[PyTorch] Minor optimizations to reduce CPU overheads in modules #1191

timmoon10 · 2024-09-18T23:24:34Z

Description

We have observed that TE modules experience non-trivial CPU overhead, which often becomes a performance bottleneck in the forward pass of small models. For example, measuring the CPU runtime for Megatron-core modules with BF16 compute and TP=1:

ColumnParallelLinear: 74 us per forward pass
TEColumnParallelLinear: 140 us per forward pass

Unfortunately this overhead is distributed throughout the forward pass.
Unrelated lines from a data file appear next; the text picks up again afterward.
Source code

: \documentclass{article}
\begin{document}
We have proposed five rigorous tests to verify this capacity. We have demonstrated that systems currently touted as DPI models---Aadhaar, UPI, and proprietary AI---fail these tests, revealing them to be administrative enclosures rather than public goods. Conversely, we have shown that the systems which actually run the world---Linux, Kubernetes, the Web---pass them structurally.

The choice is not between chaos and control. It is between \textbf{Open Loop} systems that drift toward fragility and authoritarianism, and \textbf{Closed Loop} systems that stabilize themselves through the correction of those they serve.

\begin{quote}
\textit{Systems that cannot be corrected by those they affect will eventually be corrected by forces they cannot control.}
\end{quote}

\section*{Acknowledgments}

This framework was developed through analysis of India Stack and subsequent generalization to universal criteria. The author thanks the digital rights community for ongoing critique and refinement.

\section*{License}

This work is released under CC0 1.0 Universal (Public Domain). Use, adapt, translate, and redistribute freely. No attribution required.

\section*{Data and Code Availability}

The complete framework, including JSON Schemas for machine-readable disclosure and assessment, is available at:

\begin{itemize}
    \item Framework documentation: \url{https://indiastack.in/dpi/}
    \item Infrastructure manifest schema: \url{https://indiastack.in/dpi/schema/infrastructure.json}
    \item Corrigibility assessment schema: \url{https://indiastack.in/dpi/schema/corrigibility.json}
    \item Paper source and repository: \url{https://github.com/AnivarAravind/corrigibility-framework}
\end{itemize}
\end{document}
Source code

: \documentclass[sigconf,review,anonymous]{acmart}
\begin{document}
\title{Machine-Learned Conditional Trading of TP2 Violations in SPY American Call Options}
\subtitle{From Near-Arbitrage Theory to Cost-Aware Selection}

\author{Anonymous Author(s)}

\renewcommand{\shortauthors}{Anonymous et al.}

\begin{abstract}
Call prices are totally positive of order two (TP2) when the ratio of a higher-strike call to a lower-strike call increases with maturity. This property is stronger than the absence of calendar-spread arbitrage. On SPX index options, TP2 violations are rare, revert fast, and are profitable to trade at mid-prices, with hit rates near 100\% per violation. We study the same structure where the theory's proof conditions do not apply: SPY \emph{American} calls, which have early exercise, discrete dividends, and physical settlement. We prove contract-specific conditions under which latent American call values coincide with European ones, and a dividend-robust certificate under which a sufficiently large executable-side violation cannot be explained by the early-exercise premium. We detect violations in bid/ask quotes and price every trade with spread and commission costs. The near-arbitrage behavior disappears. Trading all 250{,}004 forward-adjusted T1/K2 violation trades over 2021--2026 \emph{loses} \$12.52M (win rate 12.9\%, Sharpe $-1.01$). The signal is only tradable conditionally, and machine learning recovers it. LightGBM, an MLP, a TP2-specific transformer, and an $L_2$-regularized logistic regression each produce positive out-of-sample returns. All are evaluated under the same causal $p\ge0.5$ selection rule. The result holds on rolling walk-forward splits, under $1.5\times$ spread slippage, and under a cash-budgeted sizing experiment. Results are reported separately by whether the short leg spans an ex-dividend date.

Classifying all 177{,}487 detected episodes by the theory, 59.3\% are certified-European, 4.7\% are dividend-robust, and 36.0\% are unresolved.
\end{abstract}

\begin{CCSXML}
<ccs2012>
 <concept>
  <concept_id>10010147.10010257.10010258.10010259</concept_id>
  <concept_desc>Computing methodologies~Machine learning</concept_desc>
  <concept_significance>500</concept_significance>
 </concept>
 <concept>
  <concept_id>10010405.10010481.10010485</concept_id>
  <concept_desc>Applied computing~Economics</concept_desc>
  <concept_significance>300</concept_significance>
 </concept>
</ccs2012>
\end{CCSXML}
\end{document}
Many basic PyTorch operations, e.g. getting attributes from torch.Tensor, involve O(1 us) overhead, so even basic checks to handle all of our advanced features will eventually add up to something non-trivial.

This PR makes a few minor optimizations:

Avoid importing from te.pytorch.cpu_offload in every forward pass
Memoize NCCL process group properties
Avoid custom logic in torch.nn.Module.__setattr__ when possible
Avoid custom logic for accessing params in torch.nn.Module when possible
Avoid accessing tensor attrs more than necessary

I see a 1.22x speedup, with 115 us per forward pass.

Type of change

Documentation change (change only to the documentation, either a fix or a new content)
Bug fix (non-breaking change which fixes an issue)
New feature (non-breaking change which adds functionality)
Breaking change (fix or feature that would cause existing functionality to not work as expected)
Infra/Build change
Code refractor

Changes

Avoid importing from te.pytorch.cpu_offload in every forward pass
Memoize NCCL process group properties
Avoid custom logic in torch.nn.Module.__setattr__ when possible
Avoid custom logic for accessing params in torch.nn.Module when possible
Avoid accessing tensor attrs more than necessary

Checklist:

I have read and followed the contributing guidelines
The functionality is complete
I have commented my code, particularly in hard-to-understand areas
I have made corresponding changes to the documentation
My changes generate no new warnings
I have added tests that prove my fix is effective or that my feature works
New and existing unit tests pass locally with my changes

Avoid enable_grad context when possible in cast function. Cache distributed group properties. Signed-off-by: Tim Moon <[email protected]>

Avoid torch.nn.Module impl of __setattr__. Signed-off-by: Tim Moon <[email protected]>

Signed-off-by: Tim Moon <[email protected]>

yaox12

Can you propagate the CPU offloading importing fix to GroupedLinear as well?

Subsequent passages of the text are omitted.